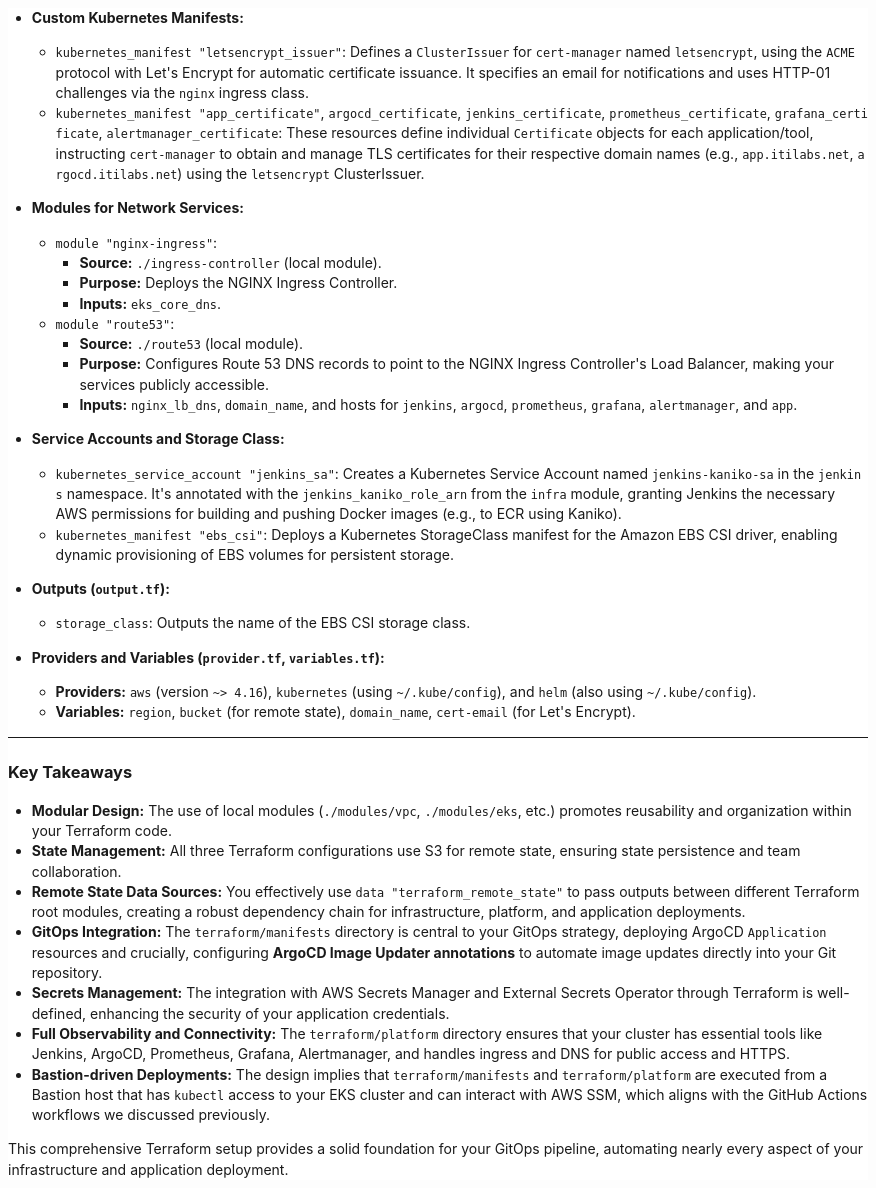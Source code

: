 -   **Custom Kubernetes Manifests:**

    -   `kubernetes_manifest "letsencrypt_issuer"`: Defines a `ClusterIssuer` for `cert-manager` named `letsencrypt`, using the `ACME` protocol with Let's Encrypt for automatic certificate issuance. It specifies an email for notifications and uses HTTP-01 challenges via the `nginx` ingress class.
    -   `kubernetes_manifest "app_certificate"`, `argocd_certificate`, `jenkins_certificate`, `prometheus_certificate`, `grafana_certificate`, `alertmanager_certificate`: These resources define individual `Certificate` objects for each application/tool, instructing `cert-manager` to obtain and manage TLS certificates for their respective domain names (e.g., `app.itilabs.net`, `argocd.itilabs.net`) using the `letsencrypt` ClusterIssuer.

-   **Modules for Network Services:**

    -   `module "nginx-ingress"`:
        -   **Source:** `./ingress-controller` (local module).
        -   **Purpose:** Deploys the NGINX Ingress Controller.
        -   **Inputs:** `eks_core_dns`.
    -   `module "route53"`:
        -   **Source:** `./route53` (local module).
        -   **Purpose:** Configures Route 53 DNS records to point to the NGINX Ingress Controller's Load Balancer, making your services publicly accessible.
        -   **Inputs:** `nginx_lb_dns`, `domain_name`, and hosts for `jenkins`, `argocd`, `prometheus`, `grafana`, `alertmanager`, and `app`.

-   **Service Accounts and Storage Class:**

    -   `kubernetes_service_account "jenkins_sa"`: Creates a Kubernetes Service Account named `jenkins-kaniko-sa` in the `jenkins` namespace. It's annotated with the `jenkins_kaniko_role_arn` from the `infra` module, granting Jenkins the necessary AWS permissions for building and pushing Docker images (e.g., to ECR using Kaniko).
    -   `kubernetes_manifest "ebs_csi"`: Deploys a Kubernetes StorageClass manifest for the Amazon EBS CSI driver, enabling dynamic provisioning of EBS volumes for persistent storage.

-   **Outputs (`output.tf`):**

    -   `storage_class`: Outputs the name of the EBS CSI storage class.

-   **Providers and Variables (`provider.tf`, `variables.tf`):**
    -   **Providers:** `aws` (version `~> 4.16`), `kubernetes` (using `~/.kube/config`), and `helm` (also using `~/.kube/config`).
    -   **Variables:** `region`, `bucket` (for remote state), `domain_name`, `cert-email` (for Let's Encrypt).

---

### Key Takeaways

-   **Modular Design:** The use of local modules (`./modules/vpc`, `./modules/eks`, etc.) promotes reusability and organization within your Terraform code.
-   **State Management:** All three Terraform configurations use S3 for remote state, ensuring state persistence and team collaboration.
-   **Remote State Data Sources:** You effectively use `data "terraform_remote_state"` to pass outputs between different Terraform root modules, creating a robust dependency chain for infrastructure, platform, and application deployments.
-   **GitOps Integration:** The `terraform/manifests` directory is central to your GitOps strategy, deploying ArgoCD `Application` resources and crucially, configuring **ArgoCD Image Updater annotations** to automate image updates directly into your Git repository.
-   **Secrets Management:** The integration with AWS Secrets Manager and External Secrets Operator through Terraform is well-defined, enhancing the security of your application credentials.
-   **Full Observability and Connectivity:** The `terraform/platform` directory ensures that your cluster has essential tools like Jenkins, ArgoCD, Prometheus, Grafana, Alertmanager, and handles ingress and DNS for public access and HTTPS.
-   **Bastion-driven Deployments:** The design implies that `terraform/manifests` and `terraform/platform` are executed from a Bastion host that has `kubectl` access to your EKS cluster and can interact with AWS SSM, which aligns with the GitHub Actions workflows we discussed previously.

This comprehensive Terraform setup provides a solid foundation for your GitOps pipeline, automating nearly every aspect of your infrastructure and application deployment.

ABOUT THIS TASK:
Only the text of the listing above is wanted, transcribed exactly, without its images.

THE ANSWER:
Source code

: -   **Custom Kubernetes Manifests:**

    -   `kubernetes_manifest "letsencrypt_issuer"`: Defines a `ClusterIssuer` for `cert-manager` named `letsencrypt`, using the `ACME` protocol with Let's Encrypt for automatic certificate issuance. It specifies an email for notifications and uses HTTP-01 challenges via the `nginx` ingress class.
    -   `kubernetes_manifest "app_certificate"`, `argocd_certificate`, `jenkins_certificate`, `prometheus_certificate`, `grafana_certificate`, `alertmanager_certificate`: These resources define individual `Certificate` objects for each application/tool, instructing `cert-manager` to obtain and manage TLS certificates for their respective domain names (e.g., `app.itilabs.net`, `argocd.itilabs.net`) using the `letsencrypt` ClusterIssuer.

-   **Modules for Network Services:**

    -   `module "nginx-ingress"`:
        -   **Source:** `./ingress-controller` (local module).
        -   **Purpose:** Deploys the NGINX Ingress Controller.
        -   **Inputs:** `eks_core_dns`.
    -   `module "route53"`:
        -   **Source:** `./route53` (local module).
        -   **Purpose:** Configures Route 53 DNS records to point to the NGINX Ingress Controller's Load Balancer, making your services publicly accessible.
        -   **Inputs:** `nginx_lb_dns`, `domain_name`, and hosts for `jenkins`, `argocd`, `prometheus`, `grafana`, `alertmanager`, and `app`.

-   **Service Accounts and Storage Class:**

    -   `kubernetes_service_account "jenkins_sa"`: Creates a Kubernetes Service Account named `jenkins-kaniko-sa` in the `jenkins` namespace. It's annotated with the `jenkins_kaniko_role_arn` from the `infra` module, granting Jenkins the necessary AWS permissions for building and pushing Docker images (e.g., to ECR using Kaniko).
    -   `kubernetes_manifest "ebs_csi"`: Deploys a Kubernetes StorageClass manifest for the Amazon EBS CSI driver, enabling dynamic provisioning of EBS volumes for persistent storage.

-   **Outputs (`output.tf`):**

    -   `storage_class`: Outputs the name of the EBS CSI storage class.

-   **Providers and Variables (`provider.tf`, `variables.tf`):**
    -   **Providers:** `aws` (version `~> 4.16`), `kubernetes` (using `~/.kube/config`), and `helm` (also using `~/.kube/config`).
    -   **Variables:** `region`, `bucket` (for remote state), `domain_name`, `cert-email` (for Let's Encrypt).

---

### Key Takeaways

-   **Modular Design:** The use of local modules (`./modules/vpc`, `./modules/eks`, etc.) promotes reusability and organization within your Terraform code.
-   **State Management:** All three Terraform configurations use S3 for remote state, ensuring state persistence and team collaboration.
-   **Remote State Data Sources:** You effectively use `data "terraform_remote_state"` to pass outputs between different Terraform root modules, creating a robust dependency chain for infrastructure, platform, and application deployments.
-   **GitOps Integration:** The `terraform/manifests` directory is central to your GitOps strategy, deploying ArgoCD `Application` resources and crucially, configuring **ArgoCD Image Updater annotations** to automate image updates directly into your Git repository.
-   **Secrets Management:** The integration with AWS Secrets Manager and External Secrets Operator through Terraform is well-defined, enhancing the security of your application credentials.
-   **Full Observability and Connectivity:** The `terraform/platform` directory ensures that your cluster has essential tools like Jenkins, ArgoCD, Prometheus, Grafana, Alertmanager, and handles ingress and DNS for public access and HTTPS.
-   **Bastion-driven Deployments:** The design implies that `terraform/manifests` and `terraform/platform` are executed from a Bastion host that has `kubectl` access to your EKS cluster and can interact with AWS SSM, which aligns with the GitHub Actions workflows we discussed previously.

This comprehensive Terraform setup provides a solid foundation for your GitOps pipeline, automating nearly every aspect of your infrastructure and application deployment.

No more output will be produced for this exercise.